PROVIDED RECORDS
#####

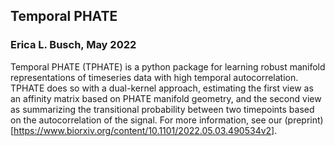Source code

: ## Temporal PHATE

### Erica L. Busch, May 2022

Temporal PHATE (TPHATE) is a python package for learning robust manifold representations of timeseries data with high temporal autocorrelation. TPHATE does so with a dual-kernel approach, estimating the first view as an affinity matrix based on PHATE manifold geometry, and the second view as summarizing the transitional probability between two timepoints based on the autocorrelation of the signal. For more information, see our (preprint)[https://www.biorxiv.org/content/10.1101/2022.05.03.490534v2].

#####

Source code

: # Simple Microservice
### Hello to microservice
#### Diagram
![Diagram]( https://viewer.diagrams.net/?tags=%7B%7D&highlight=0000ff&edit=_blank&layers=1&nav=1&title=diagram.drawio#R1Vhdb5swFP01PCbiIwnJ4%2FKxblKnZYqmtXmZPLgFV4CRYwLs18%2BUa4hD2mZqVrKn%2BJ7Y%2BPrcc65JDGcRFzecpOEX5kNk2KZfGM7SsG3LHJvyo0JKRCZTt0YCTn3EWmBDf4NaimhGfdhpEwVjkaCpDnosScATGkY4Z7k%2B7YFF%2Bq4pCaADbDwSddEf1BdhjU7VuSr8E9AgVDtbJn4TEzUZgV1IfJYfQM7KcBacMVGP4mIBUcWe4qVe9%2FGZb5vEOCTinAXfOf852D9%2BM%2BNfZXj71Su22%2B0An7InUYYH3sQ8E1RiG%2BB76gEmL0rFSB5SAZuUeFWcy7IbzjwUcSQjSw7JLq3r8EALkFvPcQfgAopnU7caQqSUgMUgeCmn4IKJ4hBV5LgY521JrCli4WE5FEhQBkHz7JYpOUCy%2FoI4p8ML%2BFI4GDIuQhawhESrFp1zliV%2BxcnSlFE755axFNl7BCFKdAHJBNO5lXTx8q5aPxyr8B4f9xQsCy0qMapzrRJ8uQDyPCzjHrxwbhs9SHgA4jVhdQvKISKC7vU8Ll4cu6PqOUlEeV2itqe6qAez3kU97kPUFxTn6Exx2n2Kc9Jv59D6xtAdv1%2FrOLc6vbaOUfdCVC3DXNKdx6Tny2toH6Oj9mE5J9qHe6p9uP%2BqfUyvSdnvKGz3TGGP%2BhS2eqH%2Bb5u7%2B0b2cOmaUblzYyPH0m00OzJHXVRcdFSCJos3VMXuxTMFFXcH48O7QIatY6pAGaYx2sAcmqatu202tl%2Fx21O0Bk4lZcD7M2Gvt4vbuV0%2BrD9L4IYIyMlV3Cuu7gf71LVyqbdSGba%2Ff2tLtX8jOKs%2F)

#####

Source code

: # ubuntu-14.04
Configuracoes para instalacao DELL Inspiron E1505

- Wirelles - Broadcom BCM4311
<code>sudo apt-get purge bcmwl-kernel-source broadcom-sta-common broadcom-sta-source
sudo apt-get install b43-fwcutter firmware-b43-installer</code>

#####

THE PROBLEM
Of the entries above, repeat exactly the lines between the line with "Configuracoes para instalacao" and the line with "sudo apt-get install", inclusive, and no others.

FINAL ANSWER
Configuracoes para instalacao DELL Inspiron E1505

- Wirelles - Broadcom BCM4311
<code>sudo apt-get purge bcmwl-kernel-source broadcom-sta-common broadcom-sta-source
sudo apt-get install b43-fwcutter firmware-b43-installer</code>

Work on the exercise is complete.